The problem => Would you please retype, exactly, the lines of the listing below between the line with "- JSX (JavaScript XML)" and the line with "- useState 훅을 사용하여 상태를 관리", inclusive?

»»

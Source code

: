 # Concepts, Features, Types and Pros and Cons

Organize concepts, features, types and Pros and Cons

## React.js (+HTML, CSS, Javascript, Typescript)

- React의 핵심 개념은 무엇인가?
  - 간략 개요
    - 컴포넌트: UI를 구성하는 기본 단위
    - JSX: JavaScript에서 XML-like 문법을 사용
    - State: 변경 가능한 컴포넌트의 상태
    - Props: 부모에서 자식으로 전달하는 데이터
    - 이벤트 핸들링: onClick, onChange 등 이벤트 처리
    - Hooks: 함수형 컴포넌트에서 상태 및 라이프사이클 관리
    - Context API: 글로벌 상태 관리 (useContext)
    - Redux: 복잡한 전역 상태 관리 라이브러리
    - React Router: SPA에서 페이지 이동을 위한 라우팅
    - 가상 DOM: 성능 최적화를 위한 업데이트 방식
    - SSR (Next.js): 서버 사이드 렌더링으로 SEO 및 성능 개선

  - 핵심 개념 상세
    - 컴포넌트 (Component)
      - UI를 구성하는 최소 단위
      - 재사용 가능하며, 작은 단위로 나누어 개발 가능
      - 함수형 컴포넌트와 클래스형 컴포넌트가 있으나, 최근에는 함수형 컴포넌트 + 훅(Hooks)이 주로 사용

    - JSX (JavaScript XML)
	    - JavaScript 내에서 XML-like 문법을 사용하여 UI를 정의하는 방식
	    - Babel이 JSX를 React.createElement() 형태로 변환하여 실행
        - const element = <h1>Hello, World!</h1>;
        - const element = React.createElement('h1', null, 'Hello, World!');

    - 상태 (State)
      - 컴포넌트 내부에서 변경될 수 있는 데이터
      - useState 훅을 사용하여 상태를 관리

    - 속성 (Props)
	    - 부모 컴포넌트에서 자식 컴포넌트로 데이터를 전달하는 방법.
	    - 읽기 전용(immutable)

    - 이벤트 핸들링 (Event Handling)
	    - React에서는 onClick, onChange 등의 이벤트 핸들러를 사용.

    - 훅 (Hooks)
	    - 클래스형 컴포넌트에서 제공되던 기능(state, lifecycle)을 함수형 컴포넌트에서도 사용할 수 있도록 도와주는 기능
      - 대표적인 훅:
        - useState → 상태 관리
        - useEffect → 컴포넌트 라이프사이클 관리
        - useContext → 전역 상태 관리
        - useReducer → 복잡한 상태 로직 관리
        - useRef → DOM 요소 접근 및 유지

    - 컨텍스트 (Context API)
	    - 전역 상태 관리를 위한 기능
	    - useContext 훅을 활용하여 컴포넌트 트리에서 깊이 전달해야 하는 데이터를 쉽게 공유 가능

««

Exercise output =>
    - JSX (JavaScript XML)
	    - JavaScript 내에서 XML-like 문법을 사용하여 UI를 정의하는 방식
	    - Babel이 JSX를 React.createElement() 형태로 변환하여 실행
        - const element = <h1>Hello, World!</h1>;
        - const element = React.createElement('h1', null, 'Hello, World!');

    - 상태 (State)
      - 컴포넌트 내부에서 변경될 수 있는 데이터
      - useState 훅을 사용하여 상태를 관리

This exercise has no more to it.